Un refrán popular expresa con sencillez: “Si el joven supiese y el viejo pudiese”. No se trata solo de una frase ingeniosa, sino una reflexión casi dolorosa sobre la desconexión entre sabiduría y capacidad que muchas veces marca la relación entre generaciones. Una juventud sin referentes se vuelve vulnerable a ideologías superficiales y modas pasajeras. De este modo se rompe la transmisión de la fe, de los valores y del sentido de pertenencia. El riesgo del joven es la presunción, y el del anciano, la desesperación; por eso, el Papa exhorta a los primeros a no cortar sus raíces, y a los segundos a no rendirse al aislamiento: “La fragilidad de los ancianos necesita del vigor de los jóvenes […], la inexperiencia de los jóvenes necesita del testimonio de los ancianos para trazar con sabiduría el porvenir”.

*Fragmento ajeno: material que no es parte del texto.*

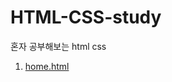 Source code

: # HTML-CSS-study

혼자 공부해보는 html css

1. <a href = "http://127.0.0.1:5500/root/study/html/day3.html">home.html</a>
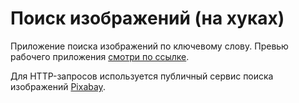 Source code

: # Поиск изображений (на хуках)

Приложение поиска изображений по ключевому слову. Превью рабочего
приложения
[смотри по ссылке](https://drive.google.com/file/d/1oXCGyiq4uKwW0zzraZLKk4lh3voBlBzZ/view?usp=sharing).

Для HTTP-запросов используется публичный сервис поиска изображений
[Pixabay](https://pixabay.com/api/docs/). 
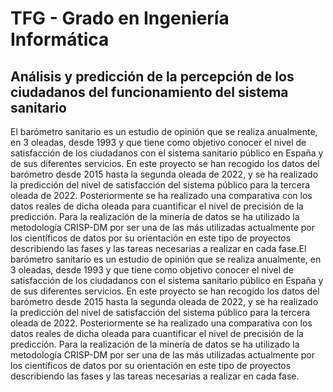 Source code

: # TFG - Grado en Ingeniería Informática
## Análisis y predicción de la percepción de los ciudadanos del funcionamiento del sistema sanitario

El barómetro sanitario es un estudio de opinión que se realiza anualmente, en 3 oleadas, desde 1993 y que tiene como objetivo conocer el nivel de satisfacción de los ciudadanos con el sistema sanitario público en España y de sus diferentes servicios. En este proyecto se han recogido los datos del barómetro desde 2015 hasta la segunda oleada de 2022, y se ha realizado la predicción del nivel de satisfacción del sistema público para la tercera oleada de 2022. Posteriormente se ha realizado una comparativa con los datos reales de dicha oleada para cuantificar el nivel de precisión de la predicción. Para la realización de la minería de datos se ha utilizado la metodología CRISP-DM por ser una de las más utilizadas actualmente por los científicos de datos por su orientación en este tipo de proyectos describiendo las fases y las tareas necesarias a realizar en cada fase.El barómetro sanitario es un estudio de opinión que se realiza anualmente, en 3 oleadas, desde 1993 y que tiene como objetivo conocer el nivel de satisfacción de los ciudadanos con el sistema sanitario público en España y de sus diferentes servicios. En este proyecto se han recogido los datos del barómetro desde 2015 hasta la segunda oleada de 2022, y se ha realizado la predicción del nivel de satisfacción del sistema público para la tercera oleada de 2022. Posteriormente se ha realizado una comparativa con los datos reales de dicha oleada para cuantificar el nivel de precisión de la predicción. Para la realización de la minería de datos se ha utilizado la metodología CRISP-DM por ser una de las más utilizadas actualmente por los científicos de datos por su orientación en este tipo de proyectos describiendo las fases y las tareas necesarias a realizar en cada fase.
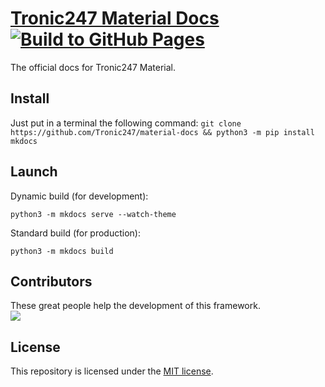 # [Tronic247 Material Docs](https://tronic247.github.io/material-docs/) [![Build to GitHub Pages](https://github.com/Tronic247/material-docs/actions/workflows/build.yml/badge.svg)](https://github.com/Tronic247/material-docs/actions/workflows/build.yml)
The official docs for Tronic247 Material.

## Install
Just put in a terminal the following command:
`git clone https://github.com/Tronic247/material-docs && python3 -m pip install mkdocs`

## Launch
Dynamic build (for development):

`python3 -m mkdocs serve --watch-theme`

Standard build (for production):

`python3 -m mkdocs build`

## Contributors
These great people help the development of this framework.<br>
<a href="https://github.com/tronic247/material-docs/graphs/contributors">
  <img src="https://contrib.rocks/image?repo=tronic247/material-docs" />
</a>

## License
This repository is licensed under the [MIT license](LICENSE).
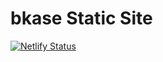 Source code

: # bkase Static Site

[![Netlify Status](https://api.netlify.com/api/v1/badges/d784d006-bc27-4ade-9b07-bfa958bf5a88/deploy-status)](https://app.netlify.com/sites/dazzling-hugle-4a0b49/deploys)
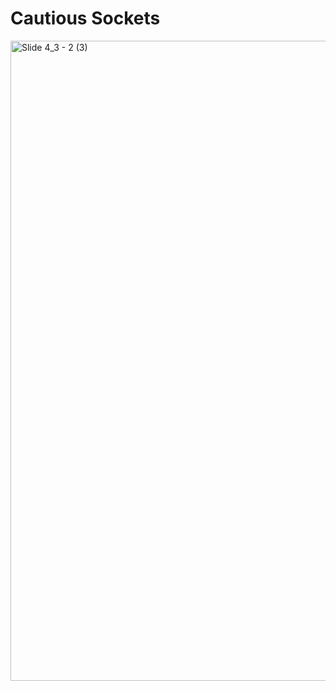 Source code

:# Cautious Sockets

<img width="1024" alt="Slide 4_3 - 2 (3)" src="https://github.com/moshdev2213/cautious-sockets/assets/103739510/d566bb5b-428b-49e4-8713-ef2b67ec36e4">
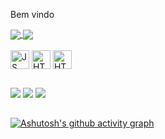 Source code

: Bem vindo
<!-- status -->
<div>
  <a href="https://github.com/Nobres-gui">
    <img  align="center" src="https://github-readme-stats.vercel.app/api?username=Nobres-gui&theme=city_lights" />
    <img  align="center" src="https://github-readme-stats.vercel.app/api/top-langs?username=Nobres-gui&layout=compact&langs_count=8&card_width=320&theme=city_lights" />
  </a>
</div>
<div style="display: inline_block"><br> 
  <img  align= "center" alt="JS" height="30" src="https://cdn.jsdelivr.net/gh/devicons/devicon@latest/icons/javascript/javascript-plain.svg" />         
  <img  align= "center" alt="HTML" height="30" src="https://cdn.jsdelivr.net/gh/devicons/devicon@latest/icons/html5/html5-plain.svg"/>
  <img  align= "center" alt="HTML" height="30" src="https://cdn.jsdelivr.net/gh/devicons/devicon@latest/icons/css3/css3-plain.svg" />
          
</div>  

##

<div>
<a href="https://www.instagram.com/nobres_gui/" target"_blank"><img src="https://img.shields.io/badge/Instagram-E4405F?style=for-the-badge&logo=instagram&logoColor=white"></a>
<a href="mailto:guilherme.souza@sptech.school"><img src="https://img.shields.io/badge/Gmail-D14836?style=for-the-badge&logo=gmail&logoColor=white"></a>
<a href="https://www.linkedin.com/in/guilherme-nobres-85bab1302/"><img src="https://img.shields.io/badge/LinkedIn-0077B5?style=for-the-badge&logo=linkedin&logoColor=white" /></a>
</div>

##

[![Ashutosh's github activity graph](https://github-readme-activity-graph.vercel.app/graph?username=Nobres-gui&bg_color=0d1117&color=ffffff&line=7daefc&point=c7c7c7&area=true&hide_border=true)](https://github.com/ashutosh00710/github-readme-activity-graph)
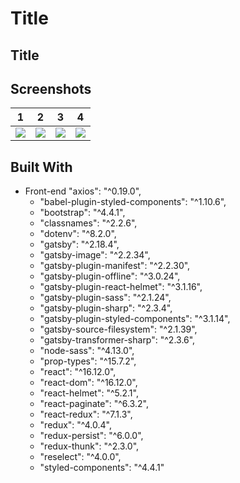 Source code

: # Title

## Title

## Screenshots
| 1 | 2 | 3 | 4 |
|:----:|:----:|:----:|:-------:|
|![](image/) | ![](image/) | ![](image/)| ![](image/)

## Built With
- Front-end
"axios": "^0.19.0",
  - "babel-plugin-styled-components": "^1.10.6",
  - "bootstrap": "^4.4.1",
  - "classnames": "^2.2.6",
  - "dotenv": "^8.2.0",
  - "gatsby": "^2.18.4",
  - "gatsby-image": "^2.2.34",
  - "gatsby-plugin-manifest": "^2.2.30",
  - "gatsby-plugin-offline": "^3.0.24",
  - "gatsby-plugin-react-helmet": "^3.1.16",
  - "gatsby-plugin-sass": "^2.1.24",
  - "gatsby-plugin-sharp": "^2.3.4",
  - "gatsby-plugin-styled-components": "^3.1.14",
  - "gatsby-source-filesystem": "^2.1.39",
  - "gatsby-transformer-sharp": "^2.3.6",
  - "node-sass": "^4.13.0",
  - "prop-types": "^15.7.2",
  - "react": "^16.12.0",
  - "react-dom": "^16.12.0",
  - "react-helmet": "^5.2.1",
  - "react-paginate": "^6.3.2",
  - "react-redux": "^7.1.3",
  - "redux": "^4.0.4",
  - "redux-persist": "^6.0.0",
  - "redux-thunk": "^2.3.0",
  - "reselect": "^4.0.0",
  - "styled-components": "^4.4.1" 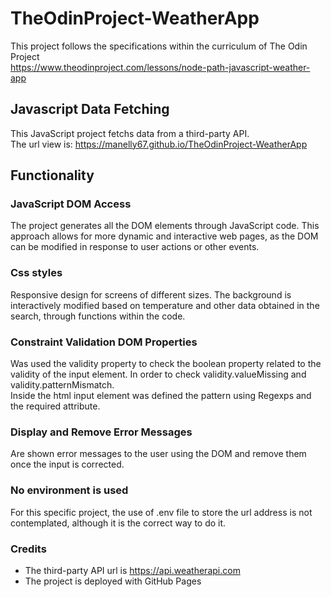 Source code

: # TheOdinProject-WeatherApp
This project follows the specifications within the curriculum of The Odin Project <br>
https://www.theodinproject.com/lessons/node-path-javascript-weather-app


Javascript Data Fetching
------------------------

This JavaScript project fetchs data from a third-party API.<br>
The url view is: https://manelly67.github.io/TheOdinProject-WeatherApp

Functionality
-------------

### JavaScript DOM Access ###
The project generates all the DOM elements through JavaScript code. This approach allows for more dynamic and interactive web pages, as the DOM can be modified in response to user actions or other events.

### Css styles ###
Responsive design for screens of different sizes.
The background is interactively modified based on temperature and other data obtained in the search, through functions within the code.

### Constraint Validation DOM Properties ###
Was used the validity property to check the boolean property related to the validity of the input element. In order to check validity.valueMissing and validity.patternMismatch.
<br>
Inside the html input element was defined the pattern using Regexps and the required attribute.

### Display and Remove Error Messages ###
Are shown error messages to the user using the DOM and remove them once the input is corrected.<br>

### No environment is used ###
For this specific project, the use of .env file to store the url address is not contemplated, although it is the correct way to do it.

### Credits ###
- The third-party API url is https://api.weatherapi.com
- The project is deployed with GitHub Pages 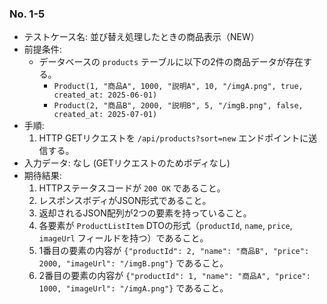 ### No. 1-5

- テストケース名: 並び替え処理したときの商品表示（NEW）
- 前提条件:
  - データベースの `products` テーブルに以下の2件の商品データが存在する。
    - `Product(1, "商品A", 1000, "説明A", 10, "/imgA.png", true, created_at: 2025-06-01)`
    - `Product(2, "商品B", 2000, "説明B", 5, "/imgB.png", false, created_at: 2025-07-01)`
- 手順:
  1. HTTP GETリクエストを `/api/products?sort=new` エンドポイントに送信する。
- 入力データ: なし (GETリクエストのためボディなし)
- 期待結果:
  1. HTTPステータスコードが `200 OK` であること。
  2. レスポンスボディがJSON形式であること。
  3. 返却されるJSON配列が2つの要素を持っていること。
  4. 各要素が `ProductListItem` DTOの形式（`productId`, `name`, `price`, `imageUrl` フィールドを持つ）であること。
  5. 1番目の要素の内容が `{"productId": 2, "name": "商品B", "price": 2000, "imageUrl": "/imgB.png"}` であること。
  6. 2番目の要素の内容が `{"productId": 1, "name": "商品A", "price": 1000, "imageUrl": "/imgA.png"}` であること。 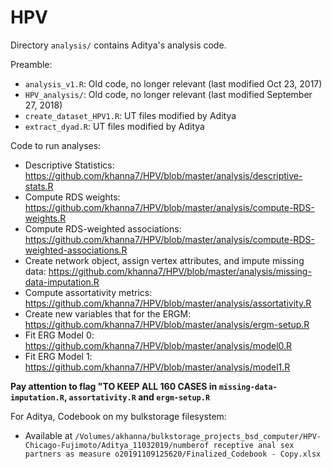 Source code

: # HPV

Directory `analysis/` contains Aditya's analysis code.  

Preamble:  
  * `analysis_v1.R`:           Old code, no longer relevant (last modified Oct 23, 2017)    
  * `HPV_analysis/`:           Old code, no longer relevant (last modified September 27, 2018)        
  * `create_dataset_HPV1.R`:   UT files modified by Aditya     
  * `extract_dyad.R`:          UT files modified by Aditya 
 
 Code to run analyses:
 * Descriptive Statistics: https://github.com/khanna7/HPV/blob/master/analysis/descriptive-stats.R  
 * Compute RDS weights: https://github.com/khanna7/HPV/blob/master/analysis/compute-RDS-weights.R
 * Compute RDS-weighted associations: https://github.com/khanna7/HPV/blob/master/analysis/compute-RDS-weighted-associations.R
 * Create network object, assign vertex attributes, and impute missing data: https://github.com/khanna7/HPV/blob/master/analysis/missing-data-imputation.R
 * Compute assortativity metrics: https://github.com/khanna7/HPV/blob/master/analysis/assortativity.R
 * Create new variables that for the ERGM: https://github.com/khanna7/HPV/blob/master/analysis/ergm-setup.R
 * Fit ERG Model 0: https://github.com/khanna7/HPV/blob/master/analysis/model0.R
 * Fit ERG Model 1: https://github.com/khanna7/HPV/blob/master/analysis/model1.R
  
**Pay attention to flag "TO KEEP ALL 160 CASES in `missing-data-imputation.R`, `assortativity.R` and `ergm-setup.R`**  
  
For Aditya, Codebook on my bulkstorage filesystem:
* Available at `/Volumes/akhanna/bulkstorage_projects_bsd_computer/HPV-Chicago-Fujimoto/Aditya_11032019/numberof receptive anal sex partners as measure o20191109125620/Finalized_Codebook - Copy.xlsx`
  
  
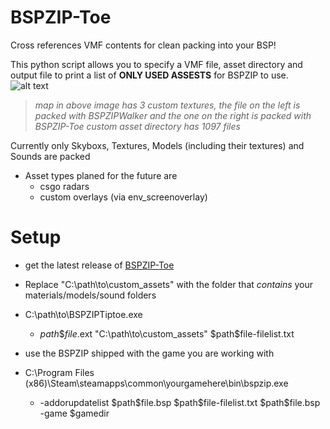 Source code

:# BSPZIP-Toe
Cross references VMF contents for clean packing into your BSP!

This python script allows you to specify a VMF file, asset directory and output file to print a list of **ONLY USED ASSESTS** for BSPZIP to use.
![alt text](https://i.imgur.com/ru3CMrD.png)
> *map in above image has 3 custom textures, the file on the left is packed with BSPZIPWalker and the one on the right is packed with BSPZIP-Toe custom asset directory has 1097 files*

Currently only Skyboxs, Textures, Models (including their textures) and Sounds are packed
- Asset types planed for the future are
  - csgo radars
  - custom overlays (via env_screenoverlay)

# Setup
- get the latest release of [BSPZIP-Toe](https://github.com/Meowspambot/BSPZIP-Toe/releases)

- Replace "C:\path\to\custom_assets" with the folder that *contains* your materials/models/sound folders
- C:\path\to\BSPZIPTiptoe.exe
  - $path\$file.$ext "C:\path\to\custom_assets" $path\$file-filelist.txt
  
- use the BSPZIP shipped with the game you are working with

- C:\Program Files (x86)\Steam\steamapps\common\yourgamehere\bin\bspzip.exe
  - -addorupdatelist $path\$file.bsp $path\$file-filelist.txt $path\$file.bsp -game $gamedir
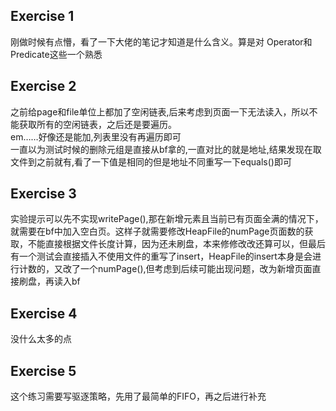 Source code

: ## Exercise 1
刚做时候有点懵，看了一下大佬的笔记才知道是什么含义。算是对 Operator和Predicate这些一个熟悉
## Exercise 2
之前给page和file单位上都加了空闲链表,后来考虑到页面一下无法读入，所以不能获取所有的空闲链表，之后还是要遍历。  
em……好像还是能加,列表里没有再遍历即可  
一直以为测试时候的删除元组是直接从bf拿的,一直对比的就是地址,结果发现在取文件到之前就有,看了一下值是相同的但是地址不同重写一下equals()即可  

## Exercise 3
实验提示可以先不实现writePage(),那在新增元素且当前已有页面全满的情况下，就需要在bf中加入空白页。这样子就需要修改HeapFile的numPage页面数的获取，不能直接根据文件长度计算，因为还未刷盘，本来修修改改还算可以，但最后有一个测试会直接插入不使用文件的重写了insert，HeapFile的insert本身是会进行计数的，又改了一个numPage(),但考虑到后续可能出现问题，改为新增页面直接刷盘，再读入bf  

## Exercise 4
没什么太多的点

## Exercise 5
这个练习需要写驱逐策略，先用了最简单的FIFO，再之后进行补充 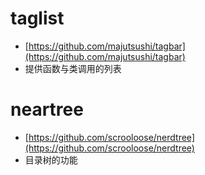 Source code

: # taglist
- [https://github.com/majutsushi/tagbar](https://github.com/majutsushi/tagbar)
- 提供函数与类调用的列表

# neartree
- [https://github.com/scrooloose/nerdtree](https://github.com/scrooloose/nerdtree)
- 目录树的功能
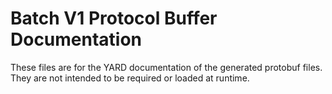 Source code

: # Batch V1 Protocol Buffer Documentation

These files are for the YARD documentation of the generated protobuf files.
They are not intended to be required or loaded at runtime.
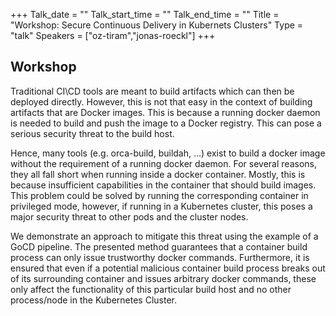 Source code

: +++
Talk_date = ""
Talk_start_time = ""
Talk_end_time = ""
Title = "Workshop: Secure Continuous Delivery in Kubernets Clusters"
Type = "talk"
Speakers = ["oz-tiram","jonas-roeckl"]
+++

## Workshop
Traditional CI\CD tools are meant to build artifacts which can then be deployed directly. However, this is not that easy in the context of building artifacts that are Docker images. This is because a running docker daemon is needed to build and push the image to a Docker registry. This can pose a serious security threat to the build host.

Hence, many tools (e.g. orca-build, buildah, ...) exist to build a docker image without the requirement of a running docker daemon. For several reasons, they all fall short when running inside a docker container. Mostly, this is because insufficient capabilities in the container that should build images. This problem could be solved by running the corresponding container in privileged mode, however, if running in a Kubernetes cluster, this poses a major security threat to other pods and the
cluster nodes.

We demonstrate an approach to mitigate this threat using the example of a GoCD pipeline. The presented method guarantees that a container build process can only issue trustworthy docker commands. Furthermore, it is ensured that even if a potential malicious container build process breaks out of its surrounding container and issues arbitrary docker commands, these only affect the functionality of this particular build host and no other process/node in the Kubernetes Cluster.
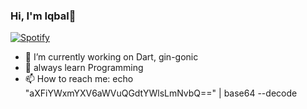 ### Hi, I'm Iqbal👋





[![Spotify](https://novatorem.bgstatic.vercel.app/api/spotify)](https://open.spotify.com/playlist/6DJ07Fx3muelmD233mudjK?si=39816ce496e54127)




- 🔭 I’m currently working on Dart, gin-gonic
- 🌱 always learn Programming
- 📫 How to reach me: echo "aXFiYWxmYXV6aWVuQGdtYWlsLmNvbQ==" | base64 --decode
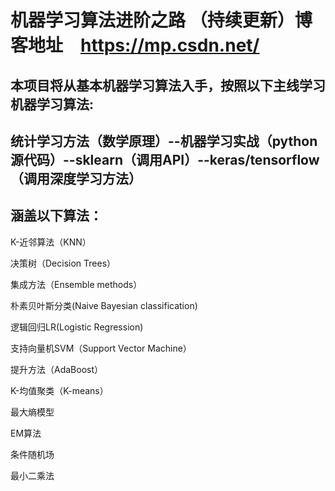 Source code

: # 机器学习算法进阶之路 （持续更新）博客地址　https://mp.csdn.net/
## 本项目将从基本机器学习算法入手，按照以下主线学习机器学习算法:

## 统计学习方法（数学原理）--机器学习实战（python源代码）--sklearn（调用API）--keras/tensorflow（调用深度学习方法）
## 涵盖以下算法：

K-近邻算法（KNN）

决策树（Decision Trees）

集成方法（Ensemble methods）

朴素贝叶斯分类(Naive Bayesian classification)

逻辑回归LR(Logistic Regression)

支持向量机SVM（Support Vector Machine）

提升方法（AdaBoost）

K-均值聚类（K-means）

最大熵模型

EM算法

条件随机场

最小二乘法

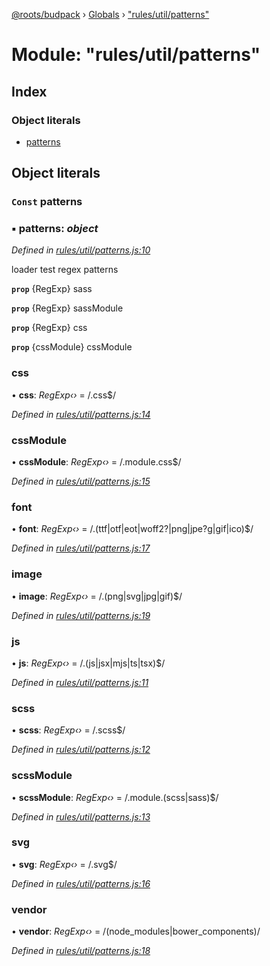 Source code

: [@roots/budpack](../README.md) › [Globals](../globals.md) › ["rules/util/patterns"](_rules_util_patterns_.md)

# Module: "rules/util/patterns"

## Index

### Object literals

* [patterns](_rules_util_patterns_.md#const-patterns)

## Object literals

### `Const` patterns

### ▪ **patterns**: *object*

*Defined in [rules/util/patterns.js:10](https://github.com/roots/bud-support/blob/bc9161d/src/budpack/builder/webpack/rules/util/patterns.js#L10)*

loader test regex patterns

**`prop`** {RegExp} sass

**`prop`** {RegExp} sassModule

**`prop`** {RegExp} css

**`prop`** {cssModule} cssModule

###  css

• **css**: *RegExp‹›* = /\.css$/

*Defined in [rules/util/patterns.js:14](https://github.com/roots/bud-support/blob/bc9161d/src/budpack/builder/webpack/rules/util/patterns.js#L14)*

###  cssModule

• **cssModule**: *RegExp‹›* = /\.module\.css$/

*Defined in [rules/util/patterns.js:15](https://github.com/roots/bud-support/blob/bc9161d/src/budpack/builder/webpack/rules/util/patterns.js#L15)*

###  font

• **font**: *RegExp‹›* = /\.(ttf|otf|eot|woff2?|png|jpe?g|gif|ico)$/

*Defined in [rules/util/patterns.js:17](https://github.com/roots/bud-support/blob/bc9161d/src/budpack/builder/webpack/rules/util/patterns.js#L17)*

###  image

• **image**: *RegExp‹›* = /\.(png|svg|jpg|gif)$/

*Defined in [rules/util/patterns.js:19](https://github.com/roots/bud-support/blob/bc9161d/src/budpack/builder/webpack/rules/util/patterns.js#L19)*

###  js

• **js**: *RegExp‹›* = /\.(js|jsx|mjs|ts|tsx)$/

*Defined in [rules/util/patterns.js:11](https://github.com/roots/bud-support/blob/bc9161d/src/budpack/builder/webpack/rules/util/patterns.js#L11)*

###  scss

• **scss**: *RegExp‹›* = /\.scss$/

*Defined in [rules/util/patterns.js:12](https://github.com/roots/bud-support/blob/bc9161d/src/budpack/builder/webpack/rules/util/patterns.js#L12)*

###  scssModule

• **scssModule**: *RegExp‹›* = /\.module\.(scss|sass)$/

*Defined in [rules/util/patterns.js:13](https://github.com/roots/bud-support/blob/bc9161d/src/budpack/builder/webpack/rules/util/patterns.js#L13)*

###  svg

• **svg**: *RegExp‹›* = /\.svg$/

*Defined in [rules/util/patterns.js:16](https://github.com/roots/bud-support/blob/bc9161d/src/budpack/builder/webpack/rules/util/patterns.js#L16)*

###  vendor

• **vendor**: *RegExp‹›* = /(node_modules|bower_components)/

*Defined in [rules/util/patterns.js:18](https://github.com/roots/bud-support/blob/bc9161d/src/budpack/builder/webpack/rules/util/patterns.js#L18)*
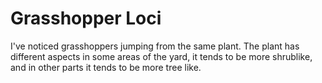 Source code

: # Grasshopper Loci

I've noticed grasshoppers jumping from the same plant.  The plant has different aspects in some areas of the yard, it tends to be more shrublike, and in other parts it tends to be more tree like.
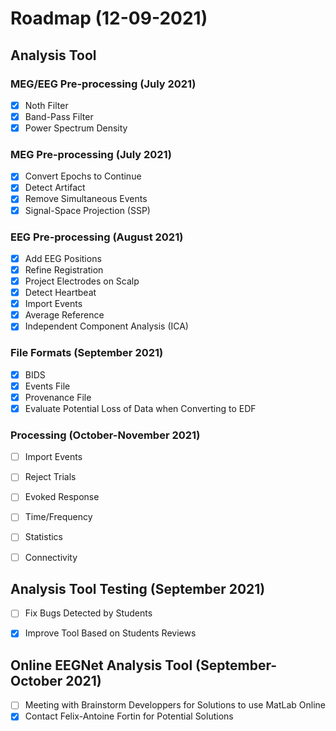 # Roadmap (12-09-2021)

## Analysis Tool

### MEG/EEG Pre-processing (July 2021)
- [x] Noth Filter
- [x] Band-Pass Filter
- [x] Power Spectrum Density

### MEG Pre-processing (July 2021)
- [x] Convert Epochs to Continue
- [x] Detect Artifact
- [x] Remove Simultaneous Events
- [x] Signal-Space Projection (SSP)

### EEG Pre-processing (August 2021)
- [x] Add EEG Positions
- [x] Refine Registration
- [x] Project Electrodes on Scalp
- [x] Detect Heartbeat
- [x] Import Events
- [x] Average Reference
- [x] Independent Component Analysis (ICA)

### File Formats (September 2021)
- [x] BIDS
- [x] Events File
- [x] Provenance File
- [x] Evaluate Potential Loss of Data when Converting to EDF

### Processing (October-November 2021)
- [ ] Import Events
- [ ] Reject Trials
- [ ] Evoked Response
- [ ] Time/Frequency
- [ ] Statistics
- [ ] Connectivity


## Analysis Tool Testing (September 2021)
- [ ] Fix Bugs Detected by Students
- [x] Improve Tool Based on Students Reviews


## Online EEGNet Analysis Tool (September-October 2021)
- [ ] Meeting with Brainstorm Developpers for Solutions to use MatLab Online
- [x] Contact Felix-Antoine Fortin for Potential Solutions
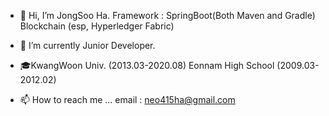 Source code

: - 👋 Hi, I’m JongSoo Ha.
  Framework : SpringBoot(Both Maven and Gradle)
  Blockchain (esp, Hyperledger Fabric)
  
  
- 🌱 I’m currently Junior Developer.
- 🎓KwangWoon Univ. (2013.03-2020.08)
    Eonnam High School (2009.03-2012.02)
- 📫 How to reach me ...
  email : neo415ha@gmail.com

<!---
LeoHa93/LeoHa93 is a ✨ special ✨ repository because its `README.md` (this file) appears on your GitHub profile.
You can click the Preview link to take a look at your changes.
--->
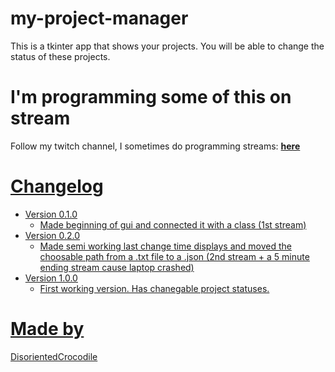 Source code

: # my-project-manager
This is a tkinter app that shows your projects. You will be able to change the status of these projects.

# I'm programming some of this on stream
Follow my twitch channel, I sometimes do programming streams: <b><a href="https://www.twitch.tv/disorientedcrocodile">here</b>

# Changelog
* Version 0.1.0
    * Made beginning of gui and connected it with a class (1st stream)
* Version 0.2.0
    * Made semi working last change time displays and moved the choosable path from a .txt file to a .json (2nd stream + a 5 minute ending stream cause laptop crashed)
* Version 1.0.0
    * First working version. Has chanegable project statuses.

# Made by
DisorientedCrocodile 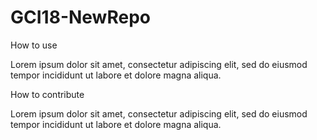 # GCI18-NewRepo

How to use

Lorem ipsum dolor sit amet, consectetur adipiscing elit, sed do eiusmod tempor incididunt ut labore et dolore magna aliqua.

How to contribute

Lorem ipsum dolor sit amet, consectetur adipiscing elit, sed do eiusmod tempor incididunt ut labore et dolore magna aliqua.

La situación de los adultos mayores en Guatemala confirma que las palabras del Papa no son mera retórica. En el país, más de la mitad de los mayores de 60 años vive en condiciones de pobreza, con acceso limitado a la salud, a la seguridad social y a espacios de participación. La migración y la desintegración familiar han dejado a muchos sin una red de apoyo. Las mujeres ancianas son las más vulnerables. Mientras el Papa llama a una “alianza entre generaciones”, Guatemala enfrenta una creciente fractura entre el pasado que los ancianos representan y el futuro que parece no necesitarles.
A pesar de todo, aún hay signos de esperanza: abuelos que oran con sus nietos, ancianos que siguen sirviendo, comunidades cristianas que los visitan. En medio del desamparo, también florecen espacios de ternura que anticipan el Reino. En el evangelio de domingo (Lucas 11, 1-13), Jesús enseña el Padre Nuestro e invita a pedir con confianza: “Pidan y se les dará”. Esta oración se convierte en el clamor silencioso de miles de ancianos enfermos, que oran en soledad y que piden ser vistos, cuidados, escuchados. Es también la expresión de una esperanza: la de “trabajar por un cambio que restituya a los mayores estima y afecto”.